(Directions)
Check every line of the data below for "aliyuncs". Copy each one that has it.
+++ Record excerpts +++
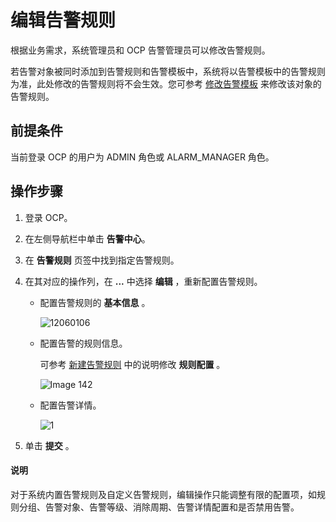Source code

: # 编辑告警规则

根据业务需求，系统管理员和 OCP 告警管理员可以修改告警规则。

若告警对象被同时添加到告警规则和告警模板中，系统将以告警模板中的告警规则为准，此处修改的告警规则将不会生效。您可参考 [修改告警模板](../400.manage-alert-templates/600.edit-an-alert-template.md) 来修改该对象的告警规则。

## 前提条件

当前登录 OCP 的用户为 ADMIN 角色或 ALARM_MANAGER 角色。

## 操作步骤

1. 登录 OCP。

2. 在左侧导航栏中单击 **告警中心**。

3. 在 **告警规则** 页签中找到指定告警规则。

4. 在其对应的操作列，在 **...** 中选择 **编辑** ，重新配置告警规则。

   * 配置告警规则的 **基本信息** 。

     ![12060106](https://obbusiness-private.oss-cn-shanghai.aliyuncs.com/doc/img/ocp/421/alarm/%E7%BC%96%E8%BE%91%E5%91%8A%E8%AD%A6%E8%A7%84%E5%88%99-1.png)

   * 配置告警的规则信息。

     可参考 [新建告警规则](../300.manage-alert-rules/100.create-an-alert-rule.md) 中的说明修改 **规则配置** 。

     ![Image 142](https://obbusiness-private.oss-cn-shanghai.aliyuncs.com/doc/img/ocp/421/alarm/%E7%BC%96%E8%BE%91%E5%91%8A%E8%AD%A6%E8%A7%84%E5%88%99-2.png)

   * 配置告警详情。

      ![1](https://obbusiness-private.oss-cn-shanghai.aliyuncs.com/doc/img/ocp/421/alarm/%E7%BC%96%E8%BE%91%E5%91%8A%E8%AD%A6%E8%A7%84%E5%88%99-3.png)

5. 单击 **提交** 。

  <main id="notice" type='explain'>
    <h4>说明</h4>
    <p>对于系统内置告警规则及自定义告警规则，编辑操作只能调整有限的配置项，如规则分组、告警对象、告警等级、消除周期、告警详情配置和是否禁用告警。</p>
  </main>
+++
(The completed task)
     ![12060106](https://obbusiness-private.oss-cn-shanghai.aliyuncs.com/doc/img/ocp/421/alarm/%E7%BC%96%E8%BE%91%E5%91%8A%E8%AD%A6%E8%A7%84%E5%88%99-1.png)
     ![Image 142](https://obbusiness-private.oss-cn-shanghai.aliyuncs.com/doc/img/ocp/421/alarm/%E7%BC%96%E8%BE%91%E5%91%8A%E8%AD%A6%E8%A7%84%E5%88%99-2.png)
      ![1](https://obbusiness-private.oss-cn-shanghai.aliyuncs.com/doc/img/ocp/421/alarm/%E7%BC%96%E8%BE%91%E5%91%8A%E8%AD%A6%E8%A7%84%E5%88%99-3.png)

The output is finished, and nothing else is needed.